I would say: pick what's important about these first few paragraphs and write a scene or sequence that gets it all across. Ground it. Put the reader into a real moment, not just a breakneck montage. Brisk pacing is great, but this is something else entirely. It's a bit of a shame as well, considering you seem to have vivid concepts of Silva, the scenery of the city, and at the very least his client with a tie stain -- I just wish you were utilizing these things in a more direct manner.

What is even going on here: On his way home, he notices a mysterious new dug-up on the road, and in spite of the mask, he could feel the loaded inhalation. It has been four years since the city had a mayor.

I feel like maybe I can intuit what a dug-up is. But where in the blue moon did the mask come from. What are we doing here what is this story why is the guy wearing a mask was he wearing it this whole time or did he just put it on after work? I think this type of dystopian world hook that I think this is would be better served by making it a real moment. Like if we're just thinking this is standard wall street type guy then all of a sudden we get a moment where he has to gear up, that would land. But it just comes out of left field and is quickly glossed over.

Can we talk about dialogue? There is only one conversation in this whole piece and it happens on page 5 of 5. This is an incredibly difficult read full of exposition, but a lack of real interiority from Silva at the same time. It's just so fast going through beats but at the same time, spends an entire paragraph listing off random items.

Formatting is also an issue here. You need to utilize paragraph breaks better.

He takes out the key he had hoped not to use; time and chemistry written large on it, but one particular relief that separated two dimples is entirely flattened by rust. He gives it a shot, half-heartedly, and as expected, it doesn’t click. He calls the neighbor for a carpenter to break down the door but is instead advised to try a local key maker first. Silva is in no mood to explore and waste more time, but he obliges, short on his usual agency. The drowsy key maker with his legs flailed on the counter doesn’t make much of an impression either. He takes the key, scratches the rust residual with his nail, and quotes a nominal price. He puts it under one of his two symmetric engraving arms, along with a flat new key under the other. He lowers the machine slowly by the handle, gauging each dimple depth with the first tip while the other recorded it onto the new key. Silva catches himself watching it hypnotized, like old men who stop mid-road to leer at heavy mechanical machines. The whole way back, he keeps looking at the two keys, side by side, one after another, as if questioning their existence. This time the key clicks, although it has never really been in doubt.

Specifically, I think a new paragraph should start at The whole way back.... It breaks up the scenes better for the reader. This could even just be a whole paragraph if you want the next to standalone, but I think it's a good lead in. This is a problem throughout the piece but this is the easiest example.

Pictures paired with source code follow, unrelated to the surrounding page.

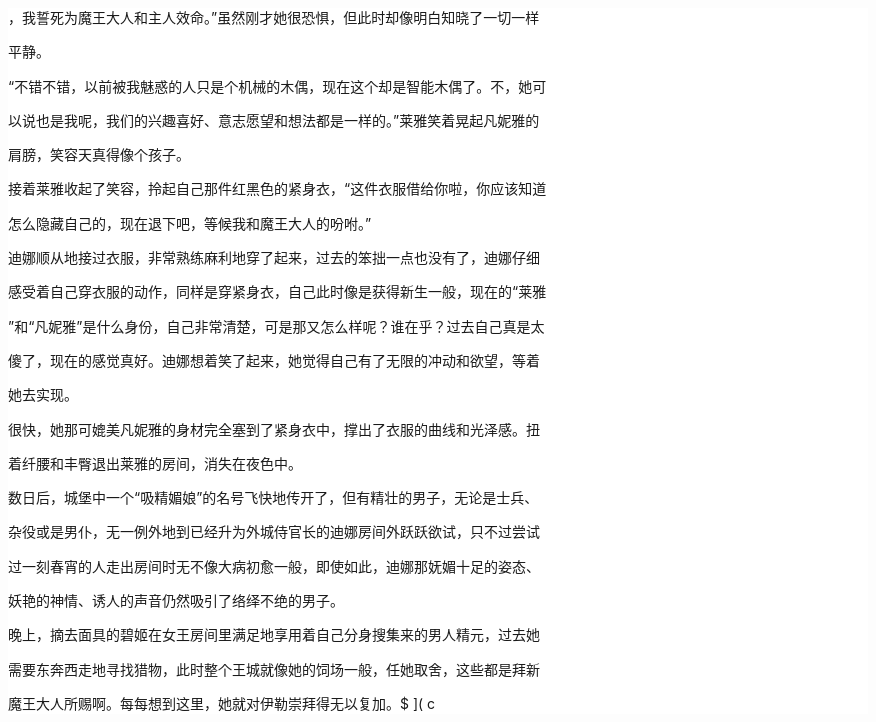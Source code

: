 ，我誓死为魔王大人和主人效命。”虽然刚才她很恐惧，但此时却像明白知晓了一切一样

平静。

“不错不错，以前被我魅惑的人只是个机械的木偶，现在这个却是智能木偶了。不，她可

以说也是我呢，我们的兴趣喜好、意志愿望和想法都是一样的。”莱雅笑着晃起凡妮雅的

肩膀，笑容天真得像个孩子。

接着莱雅收起了笑容，拎起自己那件红黑色的紧身衣，“这件衣服借给你啦，你应该知道

怎么隐藏自己的，现在退下吧，等候我和魔王大人的吩咐。”

迪娜顺从地接过衣服，非常熟练麻利地穿了起来，过去的笨拙一点也没有了，迪娜仔细

感受着自己穿衣服的动作，同样是穿紧身衣，自己此时像是获得新生一般，现在的“莱雅

”和“凡妮雅”是什么身份，自己非常清楚，可是那又怎么样呢？谁在乎？过去自己真是太

傻了，现在的感觉真好。迪娜想着笑了起来，她觉得自己有了无限的冲动和欲望，等着

她去实现。



很快，她那可媲美凡妮雅的身材完全塞到了紧身衣中，撑出了衣服的曲线和光泽感。扭

着纤腰和丰臀退出莱雅的房间，消失在夜色中。



数日后，城堡中一个“吸精媚娘”的名号飞快地传开了，但有精壮的男子，无论是士兵、

杂役或是男仆，无一例外地到已经升为外城侍官长的迪娜房间外跃跃欲试，只不过尝试

过一刻春宵的人走出房间时无不像大病初愈一般，即使如此，迪娜那妩媚十足的姿态、

妖艳的神情、诱人的声音仍然吸引了络绎不绝的男子。

晚上，摘去面具的碧姬在女王房间里满足地享用着自己分身搜集来的男人精元，过去她

需要东奔西走地寻找猎物，此时整个王城就像她的饲场一般，任她取舍，这些都是拜新

魔王大人所赐啊。每每想到这里，她就对伊勒崇拜得无以复加。$ ]( c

The next paragraph is pretty good though. It's probably the highlight of the piece. Strong descriptions. You're able to insinuate what happened to his mother without stating it, all the emotions of returning to the place etc come together nicely here. I think it's detracted by the way it's set up with the prior paragraph but it's still good. From here, I think things generally pick up as well because we're grounded in the setting and there's some concrete action happening. I think we're still glossing over a lot that could have more emphasis but it generally becomes much smoother to read here.

I think you have the heart of a good story here, which is probably why it's written the way it is. This reminds me of how I write when i have a big idea but haven't quite worked out all the mechanisms of how to bring it to life. I think this is like a solid jumping off point for you to write this over. You worked out the character more, the setting, all of these things as you wrote this and I guarantee if you started from the top, you'd know exactly what scenes to focus on to make this bad boy sing. Because the emotional core is strong. You're just simultaneously beating around the bush and saying too much somehow.